Maggie déplie une carte sous mes yeux. Elle est constellée de croix rouges.

- Regarde.

Je lève les yeux au ciel. C'est qu'elle me supplierait presque.

Je devine où elle veut en venir.

- On n'utilisait pas de cartes. Je ne sais pas où c'est.

- Mais tu as bien un endroit ?

Ce n'est pas une position fixe, plutôt une sorte de courant qui me traverse en continue, quelque chose qui me raccroche à l'étendue derrière les murs. C'est un mélange d'odeurs et de couleurs. Un sixième sens, en quelque sorte. Je sais qu'en effleurant les branches, je saurais trouver bien plus que trois ou quatre écureuils. C'est comme si la Nature avait choisi de me gâter moi seule.

- Tu pourrais m'accompagner, conclut Maggie. Je veillerais sur toi.

Je ne peux pas m'en empêcher ; mon ricanement l'effarouche.

- Ginny pourrait venir, nuance t-elle.

- Non.

Maggie s'apprête à renchérir mais se reprend au dernier moment. J'attire à moi la roue brisée et la retourne entre mes doigts. Elle a encore l'odeur de la boue et du gravier. Elle dépeint toute l'immensité d'un ailleurs qui me fait rêver.

Depuis notre retour, je sais qu'ils ferment les portes à double tours. Ils ont renforcé les patrouilles. L'extérieur ne s'éprouve plus qu'au travers des barreaux.

- Elle en a besoin, susurre Maggie. Je ne nous ferais pas prendre des risques sans raison.

L'orage est passé. Les beaux jours sont de retour.

Ce n'est que l'histoire d'une heure ou deux.

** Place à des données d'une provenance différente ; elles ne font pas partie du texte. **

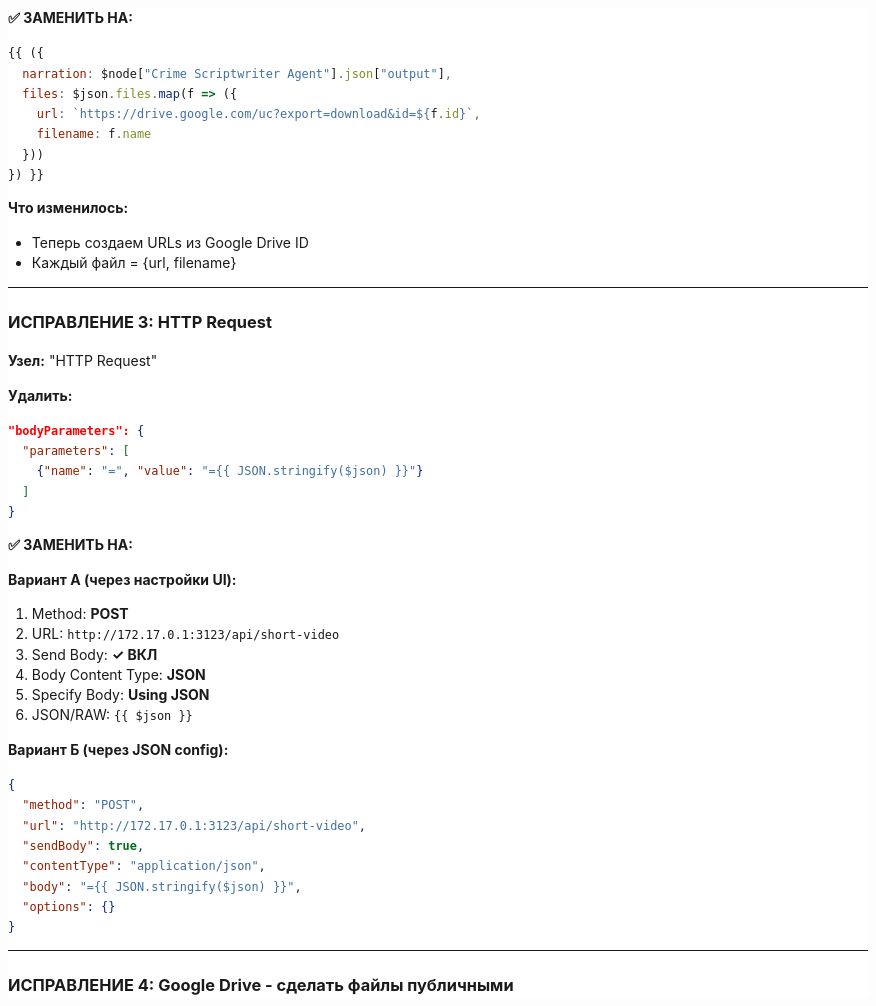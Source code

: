 **✅ ЗАМЕНИТЬ НА:**
```javascript
{{ ({
  narration: $node["Crime Scriptwriter Agent"].json["output"],
  files: $json.files.map(f => ({
    url: `https://drive.google.com/uc?export=download&id=${f.id}`,
    filename: f.name
  }))
}) }}
```

**Что изменилось:**
- Теперь создаем URLs из Google Drive ID
- Каждый файл = {url, filename}

---

### ИСПРАВЛЕНИЕ 3: HTTP Request

**Узел:** "HTTP Request"

**Удалить:**
```json
"bodyParameters": {
  "parameters": [
    {"name": "=", "value": "={{ JSON.stringify($json) }}"}
  ]
}
```

**✅ ЗАМЕНИТЬ НА:**

**Вариант А (через настройки UI):**
1. Method: **POST**
2. URL: `http://172.17.0.1:3123/api/short-video`
3. Send Body: **✓ ВКЛ**
4. Body Content Type: **JSON**
5. Specify Body: **Using JSON**
6. JSON/RAW: `{{ $json }}`

**Вариант Б (через JSON config):**
```json
{
  "method": "POST",
  "url": "http://172.17.0.1:3123/api/short-video",
  "sendBody": true,
  "contentType": "application/json",
  "body": "={{ JSON.stringify($json) }}",
  "options": {}
}
```

---

### ИСПРАВЛЕНИЕ 4: Google Drive - сделать файлы публичными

Je resterais en voiture. Je me contenterais de sentir sans rien voir ni toucher.

La fille aura ce qu'elle voudra.

Et peut-être qu'entre deux fourrées, je le retrouverais.

- Ça sera donc nous deux.

Soudain, Ginny apparaît entre nous. Elle me tend le manche d'un couteau.

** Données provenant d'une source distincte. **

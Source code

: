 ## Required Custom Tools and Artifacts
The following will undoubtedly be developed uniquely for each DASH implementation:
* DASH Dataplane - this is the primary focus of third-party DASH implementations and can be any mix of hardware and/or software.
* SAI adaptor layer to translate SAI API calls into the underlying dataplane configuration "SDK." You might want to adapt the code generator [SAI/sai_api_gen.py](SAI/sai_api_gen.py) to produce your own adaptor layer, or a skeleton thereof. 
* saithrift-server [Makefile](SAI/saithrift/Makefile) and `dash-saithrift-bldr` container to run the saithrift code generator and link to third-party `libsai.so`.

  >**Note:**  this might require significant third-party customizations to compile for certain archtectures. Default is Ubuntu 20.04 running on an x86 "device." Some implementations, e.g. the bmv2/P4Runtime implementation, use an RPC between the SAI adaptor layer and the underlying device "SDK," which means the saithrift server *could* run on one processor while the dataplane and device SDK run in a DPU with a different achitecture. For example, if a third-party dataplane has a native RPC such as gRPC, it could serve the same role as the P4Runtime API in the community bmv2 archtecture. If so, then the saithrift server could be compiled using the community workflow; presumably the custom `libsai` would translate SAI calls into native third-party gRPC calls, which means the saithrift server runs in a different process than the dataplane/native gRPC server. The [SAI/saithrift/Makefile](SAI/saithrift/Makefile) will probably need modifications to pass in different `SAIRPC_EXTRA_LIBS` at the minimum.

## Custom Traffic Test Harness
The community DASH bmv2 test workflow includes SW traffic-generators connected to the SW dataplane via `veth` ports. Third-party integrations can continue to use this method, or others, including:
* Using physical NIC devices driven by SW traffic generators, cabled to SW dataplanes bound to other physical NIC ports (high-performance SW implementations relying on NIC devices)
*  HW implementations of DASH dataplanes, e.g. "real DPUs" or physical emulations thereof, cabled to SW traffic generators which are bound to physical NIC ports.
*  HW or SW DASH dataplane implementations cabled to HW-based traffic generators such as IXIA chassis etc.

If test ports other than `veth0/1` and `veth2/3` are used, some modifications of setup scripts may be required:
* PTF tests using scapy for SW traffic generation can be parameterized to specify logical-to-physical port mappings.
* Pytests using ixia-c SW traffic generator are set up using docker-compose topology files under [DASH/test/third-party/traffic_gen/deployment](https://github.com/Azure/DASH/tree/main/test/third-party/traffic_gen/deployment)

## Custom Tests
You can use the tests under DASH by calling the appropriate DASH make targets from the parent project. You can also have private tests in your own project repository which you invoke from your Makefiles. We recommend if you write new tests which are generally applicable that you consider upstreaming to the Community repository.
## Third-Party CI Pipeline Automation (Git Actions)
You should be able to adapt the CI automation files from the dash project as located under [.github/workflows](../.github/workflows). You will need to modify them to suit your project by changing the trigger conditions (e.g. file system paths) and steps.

- Ne l'abîme pas, me rabroue t-elle.

Ne t'abîme pas cette fois-ci encore

A chercher ce qui a depuis longtemps disparu au dehors

Là où t'es déjà perdue

Ma main se referme sur le manche en bois. J'hésite.

- Garde-le, je maintiens.

Je ne sais pas si je retrouverais cette fois-là mon chemin.